Some industries that boomed during the pandemic have retreated, but others, still hungry for labor, picked up surplus workers, preventing a rise in unemployment. Entertainment, hotels and restaurants November added 40,000 jobs, but is still 158,000 jobs away from the sector’s peak in February 2020, indicating there is still room to grow.

“If a sector like wholesale or retail starts laying off workers, they could very easily move into something like leisure and hospitality,” said Michael Reid, a U.S. economist at RBC Capital Markets. “As these sectors start to see a decline in spending, we still see strength in health care and social assistance.”

While the unemployment rate is up from an all-time low earlier this year, much of that is fueled by people looking for work. The working population has grown by 1.16 million people since July.
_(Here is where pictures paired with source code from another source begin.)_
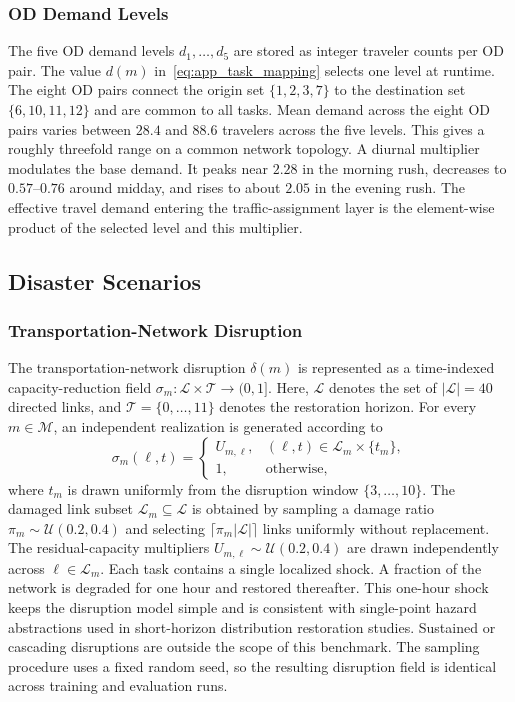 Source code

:\subsubsection{OD Demand Levels}
\label{app:demand}

The five OD demand levels $d_1,\dots,d_5$ are stored as integer traveler counts per OD pair. The value $d(m)$ in~\eqref{eq:app_task_mapping} selects one level at runtime. The eight OD pairs connect the origin set $\{1,2,3,7\}$ to the destination set $\{6,10,11,12\}$ and are common to all tasks. Mean demand across the eight OD pairs varies between $28.4$ and $88.6$ travelers across the five levels. This gives a roughly threefold range on a common network topology. A diurnal multiplier modulates the base demand. It peaks near $2.28$ in the morning rush, decreases to $0.57$--$0.76$ around midday, and rises to about $2.05$ in the evening rush. The effective travel demand entering the traffic-assignment layer is the element-wise product of the selected level and this multiplier.

\subsection{Disaster Scenarios}
\label{app:scenarios}

\subsubsection{Transportation-Network Disruption}
\label{app:delta}

The transportation-network disruption $\delta(m)$ is represented as a time-indexed capacity-reduction field $\sigma_{m}:\mathcal{L}\times\mathcal{T}\to(0,1]$. Here, $\mathcal{L}$ denotes the set of $\lvert\mathcal{L}\rvert = 40$ directed links, and $\mathcal{T}=\{0,\dots,11\}$ denotes the restoration horizon. For every $m\in\mathcal{M}$, an independent realization is generated according to
\begin{equation}
\label{eq:app_disruption_generator}
\sigma_m(\ell,t) = \begin{cases}
U_{m,\ell}, & (\ell,t)\in\mathcal{L}_m\times\{t_m\},\\
1, & \text{otherwise},
\end{cases}
\end{equation}
where $t_m$ is drawn uniformly from the disruption window $\{3,\dots,10\}$. The damaged link subset $\mathcal{L}_m\subseteq\mathcal{L}$ is obtained by sampling a damage ratio $\pi_m\sim\mathcal{U}(0.2,0.4)$ and selecting $\lceil\pi_m\lvert\mathcal{L}\rvert\rceil$ links uniformly without replacement. The residual-capacity multipliers $U_{m,\ell}\sim\mathcal{U}(0.2,0.4)$ are drawn independently across $\ell\in\mathcal{L}_m$. Each task contains a single localized shock. A fraction of the network is degraded for one hour and restored thereafter. This one-hour shock keeps the disruption model simple and is consistent with single-point hazard abstractions used in short-horizon distribution restoration studies. Sustained or cascading disruptions are outside the scope of this benchmark. The sampling procedure uses a fixed random seed, so the resulting disruption field is identical across training and evaluation runs.


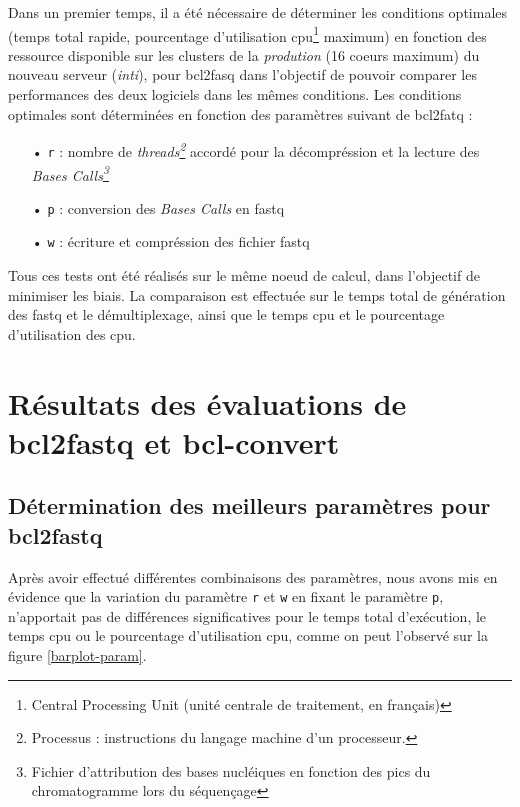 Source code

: Dans un premier temps, il a été nécessaire de déterminer les conditions optimales (temps total rapide, pourcentage d'utilisation cpu\footnote{Central Processing Unit (unité centrale de traitement, en français)} maximum) en fonction des ressource disponible sur les clusters de la \emph{prodution} (16 coeurs maximum) du nouveau serveur (\emph{inti}), pour bcl2fasq dans l'objectif de pouvoir comparer les performances des deux logiciels dans les mêmes conditions. Les conditions optimales sont déterminées en fonction des paramètres suivant de bcl2fatq : 
\begin{itemize}
    \item[•] \texttt{r} : nombre de \emph{threads\footnote{Processus : instructions du langage machine d'un processeur.}} accordé pour la décompréssion et la lecture des \emph{Bases Calls\footnote{Fichier d'attribution des bases nucléiques en fonction des pics du chromatogramme lors du séquençage}}
    \item[•] \texttt{p} : conversion des \emph{Bases Calls} en fastq
    \item[•] \texttt{w} : écriture et compréssion des fichier fastq
\end{itemize}

Tous ces tests ont été  réalisés sur le même noeud de calcul, dans l'objectif de minimiser les biais. La comparaison est effectuée sur le temps total de génération des fastq et le démultiplexage, ainsi que le temps cpu et le pourcentage d'utilisation des cpu.

\section{Résultats des évaluations de bcl2fastq et bcl-convert}

\subsection{Détermination des meilleurs paramètres pour bcl2fastq}
Après avoir effectué différentes combinaisons des paramètres, nous avons mis en évidence que la variation du paramètre \texttt{r} et \texttt{w} en fixant le paramètre \texttt{p}, n'apportait pas de différences significatives pour le temps total d'exécution, le temps cpu ou le pourcentage d'utilisation cpu, comme on peut l'observé sur la figure \ref{barplot-param}. 

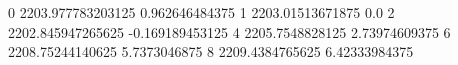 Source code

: 0 2203.977783203125 0.962646484375
1 2203.01513671875 0.0
2 2202.845947265625 -0.169189453125
4 2205.7548828125 2.73974609375
6 2208.75244140625 5.7373046875
8 2209.4384765625 6.42333984375
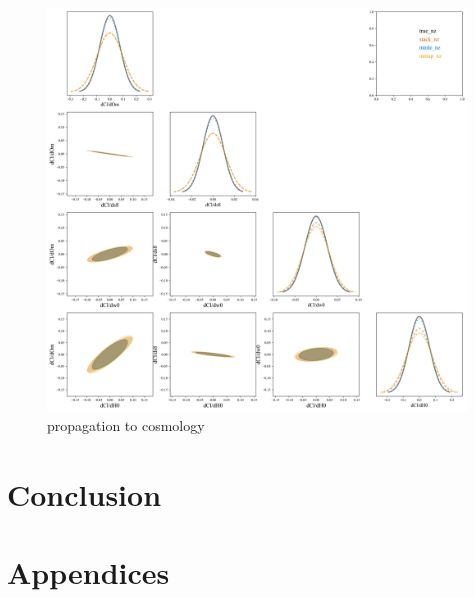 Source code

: \documentclass[iop]{emulateapj}
\begin{document}
\begin{figure}
	\begin{center}
		\includegraphics[width=0.99\textwidth]{fig/final_plot.png}
		\caption{propagation to cosmology}
		\label{fig:cornerplot}
	\end{center}
\end{figure}

\section{Conclusion}
\label{sec:conclusion}

\section*{Appendices}
\end{document}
The share of people over 55 who are in the labor force – working or looking for work – fell in 2020 and has not recovered, but the share of people aged 25 to 54 has recovered quickly. It is increasingly clear that women in that age range, who reached record levels of participation this year, have benefited from the wider availability of remote work. If the availability of childcare and elder care continues to recover – that workforce will increase still not achieved their pre-pandemic levels – even more parents may choose to take on jobs as well.

This influx of workers, accompanied by a recovery in immigration flows, has also obscured wage increases and made it more difficult for people on the margins of the labor market to find stable jobs with decent wages.

Joshua Robinson, 33, went to trade school for massage therapy and lives in Erie, Pennsylvania. But after a few occupational injuries, including a herniated disc in his lower back from working at a trampoline park, he can no longer do anything physical. . So he looked for work from July to October, applying for about 200 jobs before landing a job as a technician at a compounding pharmacy that now pays $16 an hour.

“People are paying a little bit better when it comes to wages, but it’s still not a living wage, or what I would call a thriving wage; it’s more of a subsistence benefit,” said Mr. Rosenthal, who lives with his mother to save money. “I know they say people are hiring, but I don’t really believe it.”

Despite the labor market’s stronger and longer performance to date, most forecasters expect a continued weakening of job growth in early 2024 as consumers draw down savings, cut spending and fill remaining labor shortages.

But that doesn’t necessarily mean a tough recession: Three in four members surveyed by the National Association for Business Economics in November thought the chance of a recession in the coming year was less than 50 percent.